::: Excerpted records :::
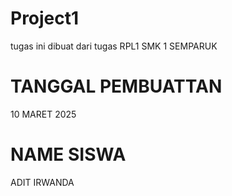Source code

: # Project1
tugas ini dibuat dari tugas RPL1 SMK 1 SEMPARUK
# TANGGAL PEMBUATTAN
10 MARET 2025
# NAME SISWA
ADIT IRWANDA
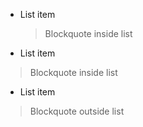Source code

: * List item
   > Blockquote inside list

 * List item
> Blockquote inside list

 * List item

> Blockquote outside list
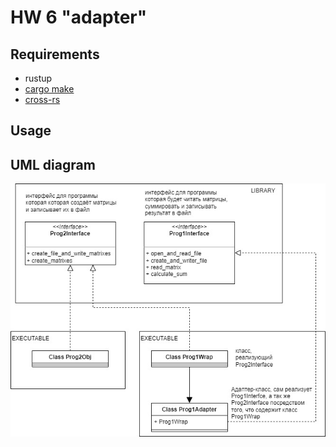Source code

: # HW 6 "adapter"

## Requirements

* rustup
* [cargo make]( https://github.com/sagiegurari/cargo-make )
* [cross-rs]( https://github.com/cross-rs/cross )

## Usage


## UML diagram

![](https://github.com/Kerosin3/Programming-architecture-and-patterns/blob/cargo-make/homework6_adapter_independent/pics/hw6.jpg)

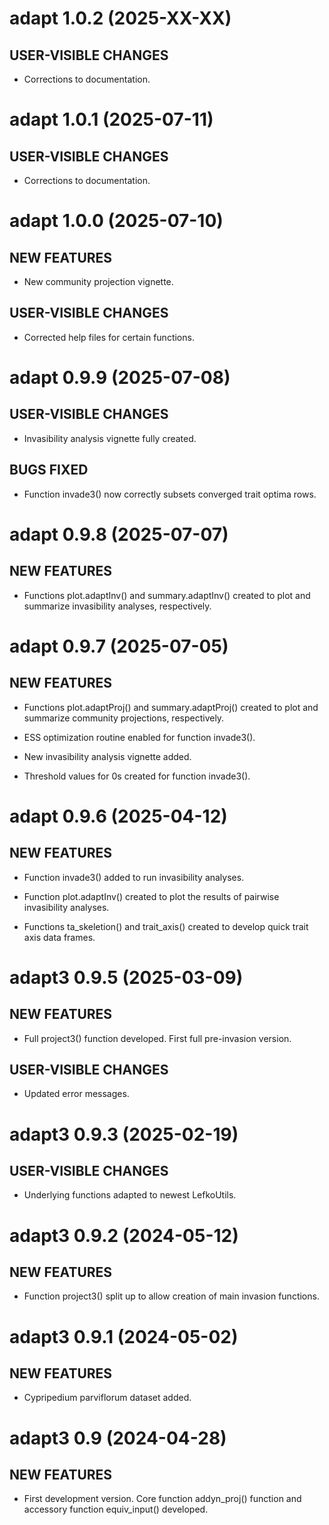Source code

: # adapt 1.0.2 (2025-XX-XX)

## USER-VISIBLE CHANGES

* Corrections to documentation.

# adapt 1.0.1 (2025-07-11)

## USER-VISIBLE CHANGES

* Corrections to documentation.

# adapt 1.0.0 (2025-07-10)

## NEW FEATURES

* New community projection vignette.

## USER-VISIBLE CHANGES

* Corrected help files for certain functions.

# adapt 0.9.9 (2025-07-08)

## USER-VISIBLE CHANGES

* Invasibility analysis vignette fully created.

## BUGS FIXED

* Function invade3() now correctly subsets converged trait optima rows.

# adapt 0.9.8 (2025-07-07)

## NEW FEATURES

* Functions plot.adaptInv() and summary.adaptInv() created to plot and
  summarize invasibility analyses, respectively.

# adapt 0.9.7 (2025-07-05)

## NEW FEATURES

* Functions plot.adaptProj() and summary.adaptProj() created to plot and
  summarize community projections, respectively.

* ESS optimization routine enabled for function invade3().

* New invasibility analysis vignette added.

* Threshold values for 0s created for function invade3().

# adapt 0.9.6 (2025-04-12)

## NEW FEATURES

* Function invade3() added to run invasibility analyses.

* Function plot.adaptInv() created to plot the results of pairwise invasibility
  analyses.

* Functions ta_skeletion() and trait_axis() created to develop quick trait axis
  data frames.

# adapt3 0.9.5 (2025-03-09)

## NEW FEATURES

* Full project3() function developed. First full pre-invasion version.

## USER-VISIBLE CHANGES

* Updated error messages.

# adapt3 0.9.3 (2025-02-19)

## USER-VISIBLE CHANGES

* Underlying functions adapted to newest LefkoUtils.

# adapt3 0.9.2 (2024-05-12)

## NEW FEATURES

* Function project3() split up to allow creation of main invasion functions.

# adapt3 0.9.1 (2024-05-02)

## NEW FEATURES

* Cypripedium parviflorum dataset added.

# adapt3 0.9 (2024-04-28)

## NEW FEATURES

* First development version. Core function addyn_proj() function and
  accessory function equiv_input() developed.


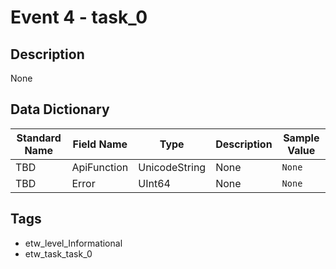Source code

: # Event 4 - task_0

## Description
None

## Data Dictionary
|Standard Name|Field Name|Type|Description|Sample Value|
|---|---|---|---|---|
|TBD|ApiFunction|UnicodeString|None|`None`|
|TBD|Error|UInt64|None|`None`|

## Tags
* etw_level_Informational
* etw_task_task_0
:::
::: Excerpted records :::
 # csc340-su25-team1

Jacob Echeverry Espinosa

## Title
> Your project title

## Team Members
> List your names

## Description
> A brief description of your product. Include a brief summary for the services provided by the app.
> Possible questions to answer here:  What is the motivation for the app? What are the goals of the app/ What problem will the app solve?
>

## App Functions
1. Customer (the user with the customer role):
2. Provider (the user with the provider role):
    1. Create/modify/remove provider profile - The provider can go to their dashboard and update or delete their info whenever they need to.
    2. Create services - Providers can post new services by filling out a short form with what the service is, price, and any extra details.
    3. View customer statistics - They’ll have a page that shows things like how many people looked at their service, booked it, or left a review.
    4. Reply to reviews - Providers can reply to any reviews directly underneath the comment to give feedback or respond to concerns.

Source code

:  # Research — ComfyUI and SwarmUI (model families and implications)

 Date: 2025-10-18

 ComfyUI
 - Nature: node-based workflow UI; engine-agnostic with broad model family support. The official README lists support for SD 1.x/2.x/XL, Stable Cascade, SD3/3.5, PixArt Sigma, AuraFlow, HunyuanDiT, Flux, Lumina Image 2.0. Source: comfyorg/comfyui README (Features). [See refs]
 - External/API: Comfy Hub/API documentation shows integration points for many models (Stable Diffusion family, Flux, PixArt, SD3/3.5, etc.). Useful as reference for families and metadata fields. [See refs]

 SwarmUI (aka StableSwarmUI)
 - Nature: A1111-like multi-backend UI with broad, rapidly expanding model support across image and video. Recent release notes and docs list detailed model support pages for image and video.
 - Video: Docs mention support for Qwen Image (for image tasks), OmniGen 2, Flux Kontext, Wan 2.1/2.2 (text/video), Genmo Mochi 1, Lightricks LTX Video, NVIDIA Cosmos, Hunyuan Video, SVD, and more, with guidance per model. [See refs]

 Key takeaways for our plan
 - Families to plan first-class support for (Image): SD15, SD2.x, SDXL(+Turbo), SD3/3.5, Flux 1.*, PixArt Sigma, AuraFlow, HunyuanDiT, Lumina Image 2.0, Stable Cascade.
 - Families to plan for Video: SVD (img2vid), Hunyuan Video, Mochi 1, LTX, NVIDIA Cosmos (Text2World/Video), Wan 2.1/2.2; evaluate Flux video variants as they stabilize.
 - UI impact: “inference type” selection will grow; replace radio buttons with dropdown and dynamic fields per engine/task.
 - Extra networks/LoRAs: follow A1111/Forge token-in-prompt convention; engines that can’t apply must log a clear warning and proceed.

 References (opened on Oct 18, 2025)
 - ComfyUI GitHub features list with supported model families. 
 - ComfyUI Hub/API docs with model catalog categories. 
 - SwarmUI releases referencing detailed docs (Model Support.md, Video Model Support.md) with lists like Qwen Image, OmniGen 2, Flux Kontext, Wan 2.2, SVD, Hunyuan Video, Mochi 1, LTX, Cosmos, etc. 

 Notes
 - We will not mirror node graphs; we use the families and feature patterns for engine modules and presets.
:::
::: Excerpted records :::
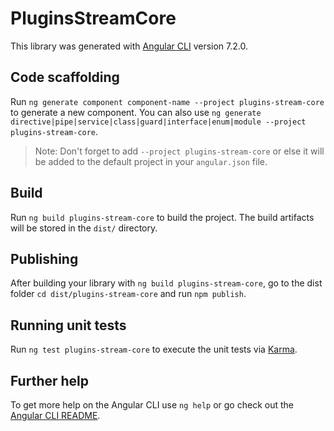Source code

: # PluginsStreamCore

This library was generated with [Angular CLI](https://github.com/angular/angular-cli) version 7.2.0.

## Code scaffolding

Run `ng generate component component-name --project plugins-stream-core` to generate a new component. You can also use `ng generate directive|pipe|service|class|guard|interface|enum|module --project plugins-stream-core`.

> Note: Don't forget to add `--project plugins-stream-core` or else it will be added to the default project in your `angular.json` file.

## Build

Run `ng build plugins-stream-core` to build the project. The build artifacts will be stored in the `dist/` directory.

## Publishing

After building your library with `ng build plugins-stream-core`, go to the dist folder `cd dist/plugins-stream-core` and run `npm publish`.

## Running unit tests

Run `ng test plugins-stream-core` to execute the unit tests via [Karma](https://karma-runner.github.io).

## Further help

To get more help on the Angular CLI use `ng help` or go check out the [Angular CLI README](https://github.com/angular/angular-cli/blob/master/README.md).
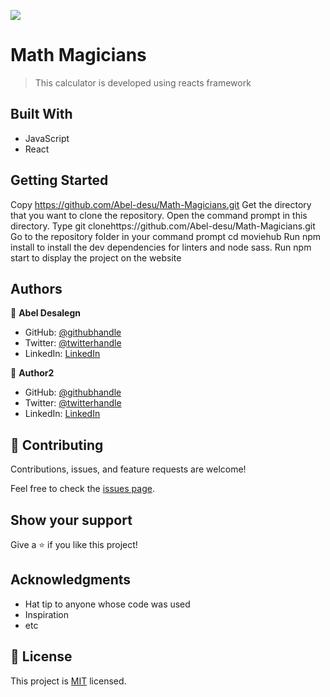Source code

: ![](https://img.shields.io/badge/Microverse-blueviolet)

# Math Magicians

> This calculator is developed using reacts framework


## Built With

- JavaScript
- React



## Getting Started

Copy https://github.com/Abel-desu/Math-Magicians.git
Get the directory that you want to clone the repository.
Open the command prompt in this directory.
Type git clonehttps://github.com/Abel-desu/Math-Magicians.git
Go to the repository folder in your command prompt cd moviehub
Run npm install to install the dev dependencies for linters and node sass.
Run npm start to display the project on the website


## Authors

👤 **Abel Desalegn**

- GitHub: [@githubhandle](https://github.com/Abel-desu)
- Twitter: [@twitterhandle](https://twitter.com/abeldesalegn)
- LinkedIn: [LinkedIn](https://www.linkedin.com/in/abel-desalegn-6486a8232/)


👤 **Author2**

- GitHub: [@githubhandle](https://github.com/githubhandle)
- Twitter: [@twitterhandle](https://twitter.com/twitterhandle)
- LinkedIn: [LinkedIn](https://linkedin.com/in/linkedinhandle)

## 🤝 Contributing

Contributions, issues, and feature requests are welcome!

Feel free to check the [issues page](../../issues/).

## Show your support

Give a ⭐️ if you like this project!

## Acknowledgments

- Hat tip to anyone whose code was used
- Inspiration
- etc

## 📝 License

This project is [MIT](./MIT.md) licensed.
:::
Find each line in the listing above that contains "shows", and copy that line.

    3. View customer statistics - They’ll have a page that shows things like how many people looked at their service, booked it, or left a review.
 - External/API: Comfy Hub/API documentation shows integration points for many models (Stable Diffusion family, Flux, PixArt, SD3/3.5, etc.). Useful as reference for families and metadata fields. [See refs]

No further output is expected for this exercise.